Air India tested 3,500 employees and determined that 
600 were overweight or obese. They were put on a regimen of diet and 
exercise before being reassessed.
“About 130 of them failed the 
reassessment,” an Air India official told the Telegraph. “We are now 
declaring them permanently unfit for their job as flight attendants.”
“People
 who are fitter can respond quicker and more efficiently in case of any 
untoward situation,” another airline official said.
But Air India’s new policy has plenty of critics.
‘The guidelines are arbitrary and discriminatory,” an official from the All India Cabin Crew Association told the Daily Mail. “They just can’t wake up one fine morning and make some crazy rules citing flimsy reasons.”
Flight
 attendants and aviation experts have called the policy “shallow” and an
 underhanded way to screen out talented but less attractive employees, 
according to the Telegraph.
“This move to impose a certain BMI, 
ignoring experience and other performance parameters, is immature, 
misogynistic and shockingly sexist,” aviation industry consultant Mark 
Martin told the newspaper. “We seem to have lost the plot on what is 
needed from flight attendants.”
Weight was once a consideration 
for American airlines, as well, but then a series of 
weight-discrimination lawsuits forced carriers to scrap their 
guidelines, according to CNN.
Part
 of the problem seems to be that the state-owned airline is in a race to
 compete with newer private companies whose employees are often younger 
and thinner.
Air India has made a number of moves in recent years to catch up to its competitors, including scrapping its sari-only dress policy
 earlier this year. More controversially, however, the airline 
has openly admitted that it is trying to up its aesthetic standards.
“Looks matter in this line of work,” personnel manager Meenakshi Dua told the BBC in 2004, “and therefore we are giving it a lot of importance.”
“When
 we review a candidate, we look at the skin, teeth and height,” she 
said. “There should be no scars, acne, or any major marks on the face.
“The
 candidate should have a pleasing personality, should be able to carry 
him or herself with confidence and be ready to serve others. After all, 
that is the job of an air hostess and a male steward.”
The company has also been sued in the past for allegedly barring women from supervisory positions.
When
 it comes to weight limits, at least, Air India isn’t alone. Sometimes, 
sexism can cut the other way. In 2013, rival Indian airline GoAir said 
it was hiring mostly women because they weighed less than men, according to CNN.
 Thai Airways has also imposed weight limits on its flight attendants, 
grounding several dozen — most of them men — for their bulging 
waistlines back in 2011, also according to CNN.
More
 recently, Chinese company Qingdao Airlines was accused of grounding or 
firing employees due to their weight. A Qingdao spokesperson told the South China Morning Post that the airline did, indeed, have stringent weight requirements, but denied any employees had been grounded or sacked.
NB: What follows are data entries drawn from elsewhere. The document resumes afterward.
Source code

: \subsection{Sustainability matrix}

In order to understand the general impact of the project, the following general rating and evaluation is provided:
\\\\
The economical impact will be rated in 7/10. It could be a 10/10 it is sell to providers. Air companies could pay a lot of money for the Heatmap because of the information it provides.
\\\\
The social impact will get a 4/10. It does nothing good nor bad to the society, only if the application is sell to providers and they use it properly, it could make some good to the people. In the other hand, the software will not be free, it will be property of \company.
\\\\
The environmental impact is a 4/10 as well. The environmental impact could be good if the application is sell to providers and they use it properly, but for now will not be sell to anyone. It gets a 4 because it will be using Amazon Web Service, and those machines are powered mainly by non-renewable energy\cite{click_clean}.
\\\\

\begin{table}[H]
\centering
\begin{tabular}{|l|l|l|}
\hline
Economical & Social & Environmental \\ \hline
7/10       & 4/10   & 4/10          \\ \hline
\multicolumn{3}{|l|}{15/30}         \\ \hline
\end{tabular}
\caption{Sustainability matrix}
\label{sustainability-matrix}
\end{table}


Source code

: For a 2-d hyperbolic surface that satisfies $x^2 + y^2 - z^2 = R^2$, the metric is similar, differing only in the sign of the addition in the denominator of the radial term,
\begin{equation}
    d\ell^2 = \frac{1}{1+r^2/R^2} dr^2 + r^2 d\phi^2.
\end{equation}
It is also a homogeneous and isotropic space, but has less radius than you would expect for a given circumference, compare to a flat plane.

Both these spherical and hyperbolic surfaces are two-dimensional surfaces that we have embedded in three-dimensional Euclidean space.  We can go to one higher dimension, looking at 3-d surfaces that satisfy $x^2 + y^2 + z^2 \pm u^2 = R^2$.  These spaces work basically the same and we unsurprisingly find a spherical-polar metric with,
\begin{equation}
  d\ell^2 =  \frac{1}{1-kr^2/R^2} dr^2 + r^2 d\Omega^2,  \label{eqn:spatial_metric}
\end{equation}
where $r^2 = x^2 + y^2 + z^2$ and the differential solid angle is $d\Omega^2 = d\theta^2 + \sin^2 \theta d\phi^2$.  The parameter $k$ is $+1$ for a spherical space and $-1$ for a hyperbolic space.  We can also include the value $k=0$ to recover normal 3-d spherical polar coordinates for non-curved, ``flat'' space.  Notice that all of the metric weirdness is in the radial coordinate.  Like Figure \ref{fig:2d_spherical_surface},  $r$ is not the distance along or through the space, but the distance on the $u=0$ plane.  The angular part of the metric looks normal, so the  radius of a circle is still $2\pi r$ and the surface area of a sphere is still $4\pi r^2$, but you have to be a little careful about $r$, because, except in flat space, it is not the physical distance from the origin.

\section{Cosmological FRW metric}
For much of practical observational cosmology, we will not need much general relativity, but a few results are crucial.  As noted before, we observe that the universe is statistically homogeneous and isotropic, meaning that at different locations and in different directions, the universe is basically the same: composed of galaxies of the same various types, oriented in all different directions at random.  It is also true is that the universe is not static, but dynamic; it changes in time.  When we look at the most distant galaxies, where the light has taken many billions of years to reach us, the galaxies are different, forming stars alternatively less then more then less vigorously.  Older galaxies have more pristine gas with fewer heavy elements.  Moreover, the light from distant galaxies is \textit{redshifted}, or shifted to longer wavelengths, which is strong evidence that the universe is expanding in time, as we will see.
Back in 2009, however, an Indian judge had another idea for improving airline performance.
“You
 should focus on how they serve passengers, their good conduct instead 
of their weight,” Supreme Court justice Tarun Chatterjee told Air India’s lawyers. “Weight is no criteria to determine competence.”
“You tell me the mantra on how to lose weight,” Chatterjee added. “I haven’t been able to lose weight.”